* Work to complete:
In the records below, find each line with "usage" and copy it.

(Saved data entries)

=-=-=-=-=

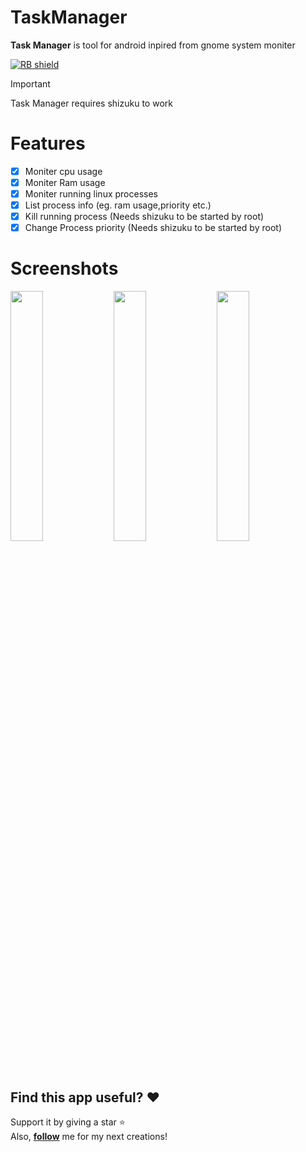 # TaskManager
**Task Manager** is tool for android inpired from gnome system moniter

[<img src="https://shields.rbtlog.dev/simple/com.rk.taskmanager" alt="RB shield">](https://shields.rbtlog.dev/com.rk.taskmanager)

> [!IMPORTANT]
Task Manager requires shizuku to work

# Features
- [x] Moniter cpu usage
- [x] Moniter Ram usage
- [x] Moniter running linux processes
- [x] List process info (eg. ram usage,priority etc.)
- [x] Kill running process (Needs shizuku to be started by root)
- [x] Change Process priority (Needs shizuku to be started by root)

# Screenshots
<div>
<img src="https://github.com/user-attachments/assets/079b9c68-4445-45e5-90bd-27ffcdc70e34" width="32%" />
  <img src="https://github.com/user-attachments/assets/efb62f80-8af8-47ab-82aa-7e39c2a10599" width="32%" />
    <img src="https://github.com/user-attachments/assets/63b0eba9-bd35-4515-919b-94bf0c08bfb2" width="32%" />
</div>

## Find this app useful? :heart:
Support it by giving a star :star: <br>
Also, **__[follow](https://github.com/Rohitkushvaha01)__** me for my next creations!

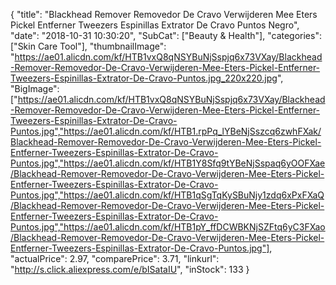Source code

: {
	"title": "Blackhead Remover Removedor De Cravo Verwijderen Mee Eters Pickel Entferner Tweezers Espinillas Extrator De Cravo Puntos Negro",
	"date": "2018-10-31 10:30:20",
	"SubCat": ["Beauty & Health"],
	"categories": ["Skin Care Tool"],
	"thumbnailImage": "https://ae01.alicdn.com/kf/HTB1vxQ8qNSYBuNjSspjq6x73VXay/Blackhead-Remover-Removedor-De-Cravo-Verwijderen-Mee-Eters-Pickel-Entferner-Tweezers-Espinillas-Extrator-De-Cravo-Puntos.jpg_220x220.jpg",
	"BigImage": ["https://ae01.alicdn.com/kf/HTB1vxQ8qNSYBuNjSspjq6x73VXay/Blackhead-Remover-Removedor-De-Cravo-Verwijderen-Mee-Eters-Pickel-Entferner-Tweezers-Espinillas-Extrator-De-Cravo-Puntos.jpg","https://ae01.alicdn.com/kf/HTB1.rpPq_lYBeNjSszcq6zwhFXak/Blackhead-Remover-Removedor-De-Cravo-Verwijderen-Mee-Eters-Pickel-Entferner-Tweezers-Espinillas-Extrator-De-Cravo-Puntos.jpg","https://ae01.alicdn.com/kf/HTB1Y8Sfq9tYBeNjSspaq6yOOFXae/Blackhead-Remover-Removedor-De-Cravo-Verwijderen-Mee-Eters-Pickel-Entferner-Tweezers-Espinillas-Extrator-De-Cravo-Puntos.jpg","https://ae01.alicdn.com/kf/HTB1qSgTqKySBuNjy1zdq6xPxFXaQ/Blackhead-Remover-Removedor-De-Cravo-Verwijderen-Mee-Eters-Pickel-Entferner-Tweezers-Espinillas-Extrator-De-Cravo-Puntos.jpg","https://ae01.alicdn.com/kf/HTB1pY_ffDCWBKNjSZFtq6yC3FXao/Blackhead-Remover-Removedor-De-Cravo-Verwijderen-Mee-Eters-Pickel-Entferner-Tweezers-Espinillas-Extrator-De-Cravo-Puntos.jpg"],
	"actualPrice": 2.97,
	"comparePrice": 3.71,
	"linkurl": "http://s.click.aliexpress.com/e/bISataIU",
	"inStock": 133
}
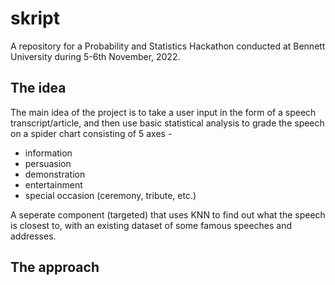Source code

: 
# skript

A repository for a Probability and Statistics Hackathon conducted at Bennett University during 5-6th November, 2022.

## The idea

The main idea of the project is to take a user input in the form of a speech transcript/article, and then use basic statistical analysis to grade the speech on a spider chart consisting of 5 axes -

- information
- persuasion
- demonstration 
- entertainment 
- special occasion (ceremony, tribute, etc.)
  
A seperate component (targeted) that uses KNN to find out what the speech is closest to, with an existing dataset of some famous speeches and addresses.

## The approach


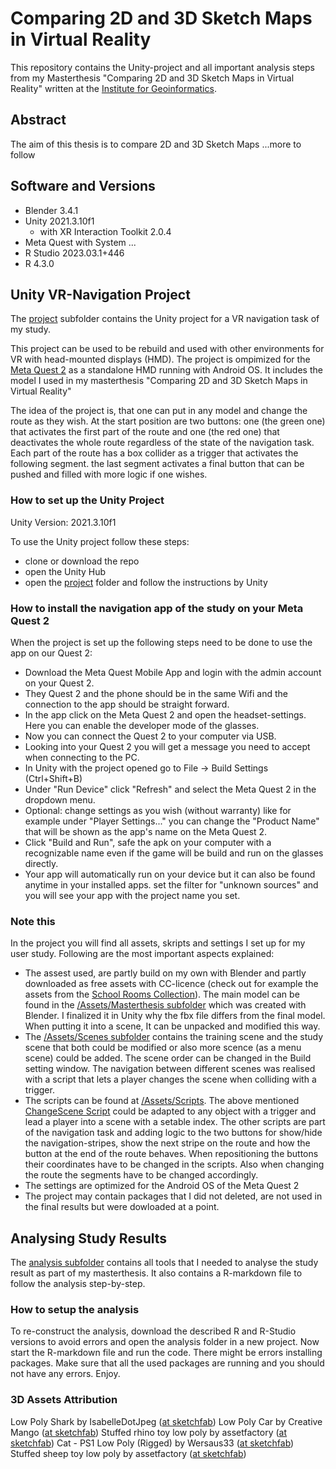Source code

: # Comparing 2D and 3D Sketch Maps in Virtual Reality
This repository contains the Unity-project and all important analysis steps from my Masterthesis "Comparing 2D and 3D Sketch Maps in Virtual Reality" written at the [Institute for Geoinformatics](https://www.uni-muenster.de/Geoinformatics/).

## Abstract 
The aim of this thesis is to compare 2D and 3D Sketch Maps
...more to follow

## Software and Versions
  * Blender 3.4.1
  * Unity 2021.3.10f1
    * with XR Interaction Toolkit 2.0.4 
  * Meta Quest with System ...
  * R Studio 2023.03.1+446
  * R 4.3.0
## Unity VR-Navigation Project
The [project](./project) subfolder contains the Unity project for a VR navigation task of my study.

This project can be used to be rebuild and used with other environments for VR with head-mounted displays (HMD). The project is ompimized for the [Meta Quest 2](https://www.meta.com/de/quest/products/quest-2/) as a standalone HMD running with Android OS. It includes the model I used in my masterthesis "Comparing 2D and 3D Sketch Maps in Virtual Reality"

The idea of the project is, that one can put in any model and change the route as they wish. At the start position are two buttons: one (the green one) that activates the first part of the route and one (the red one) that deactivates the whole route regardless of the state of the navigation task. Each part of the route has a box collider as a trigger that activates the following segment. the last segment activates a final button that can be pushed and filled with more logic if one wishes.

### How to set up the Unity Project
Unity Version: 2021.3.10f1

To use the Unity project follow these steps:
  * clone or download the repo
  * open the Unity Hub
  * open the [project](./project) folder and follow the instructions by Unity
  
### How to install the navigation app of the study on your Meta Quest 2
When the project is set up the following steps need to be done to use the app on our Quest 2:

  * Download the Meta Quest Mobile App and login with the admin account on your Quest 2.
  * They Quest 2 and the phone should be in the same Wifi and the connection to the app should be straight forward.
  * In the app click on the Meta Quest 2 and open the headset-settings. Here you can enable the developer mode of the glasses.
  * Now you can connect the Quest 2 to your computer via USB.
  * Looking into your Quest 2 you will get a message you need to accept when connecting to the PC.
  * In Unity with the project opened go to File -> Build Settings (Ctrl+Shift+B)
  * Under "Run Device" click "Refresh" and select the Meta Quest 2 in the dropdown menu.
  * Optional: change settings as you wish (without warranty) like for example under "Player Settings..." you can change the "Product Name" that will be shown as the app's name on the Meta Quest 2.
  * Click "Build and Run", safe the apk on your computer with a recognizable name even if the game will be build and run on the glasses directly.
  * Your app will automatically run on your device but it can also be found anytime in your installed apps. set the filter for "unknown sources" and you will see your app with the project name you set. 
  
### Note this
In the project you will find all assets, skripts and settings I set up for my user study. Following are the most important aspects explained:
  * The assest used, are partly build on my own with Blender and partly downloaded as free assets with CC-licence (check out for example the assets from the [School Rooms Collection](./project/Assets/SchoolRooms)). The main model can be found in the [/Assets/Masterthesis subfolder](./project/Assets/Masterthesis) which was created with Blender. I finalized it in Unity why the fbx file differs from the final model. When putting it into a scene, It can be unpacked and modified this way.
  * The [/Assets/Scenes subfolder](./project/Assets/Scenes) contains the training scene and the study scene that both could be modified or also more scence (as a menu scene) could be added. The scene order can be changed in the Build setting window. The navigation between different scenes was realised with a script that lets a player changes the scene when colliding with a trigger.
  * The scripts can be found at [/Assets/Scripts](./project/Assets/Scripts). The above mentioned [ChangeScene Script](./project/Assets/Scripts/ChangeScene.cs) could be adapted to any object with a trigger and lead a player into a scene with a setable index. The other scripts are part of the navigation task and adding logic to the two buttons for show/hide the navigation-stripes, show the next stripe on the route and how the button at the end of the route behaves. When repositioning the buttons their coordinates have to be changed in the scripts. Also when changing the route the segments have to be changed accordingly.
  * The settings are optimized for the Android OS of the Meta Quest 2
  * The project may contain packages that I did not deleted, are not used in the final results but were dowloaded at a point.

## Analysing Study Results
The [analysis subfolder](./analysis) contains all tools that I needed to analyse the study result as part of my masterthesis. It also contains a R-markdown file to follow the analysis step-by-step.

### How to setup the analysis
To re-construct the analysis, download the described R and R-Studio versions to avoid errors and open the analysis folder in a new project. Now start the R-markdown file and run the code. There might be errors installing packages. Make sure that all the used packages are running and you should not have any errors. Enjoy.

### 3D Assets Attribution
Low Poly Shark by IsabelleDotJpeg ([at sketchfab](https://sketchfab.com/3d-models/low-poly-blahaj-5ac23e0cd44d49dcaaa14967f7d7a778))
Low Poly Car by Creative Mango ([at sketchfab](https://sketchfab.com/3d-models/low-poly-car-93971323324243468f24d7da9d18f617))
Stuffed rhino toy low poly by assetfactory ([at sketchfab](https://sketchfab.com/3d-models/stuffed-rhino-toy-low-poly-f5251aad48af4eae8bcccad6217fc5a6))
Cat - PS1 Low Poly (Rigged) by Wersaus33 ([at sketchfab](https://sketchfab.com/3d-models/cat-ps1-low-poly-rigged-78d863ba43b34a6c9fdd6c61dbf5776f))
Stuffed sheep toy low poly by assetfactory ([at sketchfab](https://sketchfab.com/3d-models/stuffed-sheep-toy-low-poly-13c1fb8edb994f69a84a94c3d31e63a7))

=-=-=-=-=

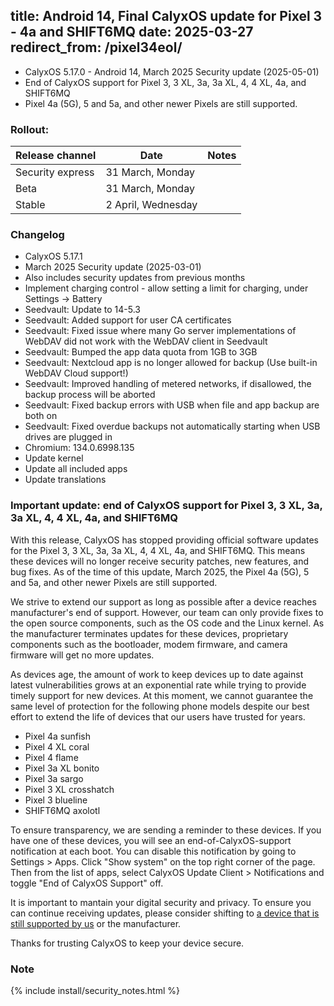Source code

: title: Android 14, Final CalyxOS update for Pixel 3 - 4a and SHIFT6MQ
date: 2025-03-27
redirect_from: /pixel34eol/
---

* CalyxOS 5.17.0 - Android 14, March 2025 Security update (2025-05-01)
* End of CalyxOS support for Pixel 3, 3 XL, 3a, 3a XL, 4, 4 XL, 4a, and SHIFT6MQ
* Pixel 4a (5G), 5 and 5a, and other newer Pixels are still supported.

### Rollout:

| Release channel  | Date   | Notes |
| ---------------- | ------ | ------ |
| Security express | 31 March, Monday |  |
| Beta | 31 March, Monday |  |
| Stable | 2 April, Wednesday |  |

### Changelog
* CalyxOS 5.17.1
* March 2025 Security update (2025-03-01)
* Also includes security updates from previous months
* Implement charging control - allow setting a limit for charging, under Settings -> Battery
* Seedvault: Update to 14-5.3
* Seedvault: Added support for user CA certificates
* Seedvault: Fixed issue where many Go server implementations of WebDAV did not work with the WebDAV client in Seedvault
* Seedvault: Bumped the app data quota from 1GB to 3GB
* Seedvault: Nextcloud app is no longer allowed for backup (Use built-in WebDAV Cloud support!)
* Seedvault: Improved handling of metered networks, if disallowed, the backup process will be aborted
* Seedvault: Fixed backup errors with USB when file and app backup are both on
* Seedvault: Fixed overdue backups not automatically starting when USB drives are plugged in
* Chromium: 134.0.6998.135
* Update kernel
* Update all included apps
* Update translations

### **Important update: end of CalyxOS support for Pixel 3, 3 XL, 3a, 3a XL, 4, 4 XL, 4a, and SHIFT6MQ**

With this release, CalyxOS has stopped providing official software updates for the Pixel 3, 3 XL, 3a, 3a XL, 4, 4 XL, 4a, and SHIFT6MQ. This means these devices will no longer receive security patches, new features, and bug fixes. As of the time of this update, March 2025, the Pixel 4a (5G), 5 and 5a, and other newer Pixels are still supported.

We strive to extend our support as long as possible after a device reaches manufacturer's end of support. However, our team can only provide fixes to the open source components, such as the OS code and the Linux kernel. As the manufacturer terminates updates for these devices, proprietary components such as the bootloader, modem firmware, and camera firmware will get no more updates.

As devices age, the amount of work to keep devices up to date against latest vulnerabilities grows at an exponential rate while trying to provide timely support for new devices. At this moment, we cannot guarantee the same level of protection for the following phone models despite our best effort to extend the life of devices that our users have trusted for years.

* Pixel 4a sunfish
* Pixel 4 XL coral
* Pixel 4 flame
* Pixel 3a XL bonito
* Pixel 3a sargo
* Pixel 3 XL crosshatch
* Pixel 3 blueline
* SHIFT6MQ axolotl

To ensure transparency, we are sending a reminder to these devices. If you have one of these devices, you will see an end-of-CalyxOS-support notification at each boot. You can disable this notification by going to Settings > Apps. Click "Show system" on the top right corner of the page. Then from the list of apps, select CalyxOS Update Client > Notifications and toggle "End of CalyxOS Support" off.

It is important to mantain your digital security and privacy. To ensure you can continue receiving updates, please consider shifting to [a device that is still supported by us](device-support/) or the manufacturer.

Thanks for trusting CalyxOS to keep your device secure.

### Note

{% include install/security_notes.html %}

=-=-=-=-=

* Solved problem:
- [x] Moniter cpu usage
- [x] Moniter Ram usage
- [x] List process info (eg. ram usage,priority etc.)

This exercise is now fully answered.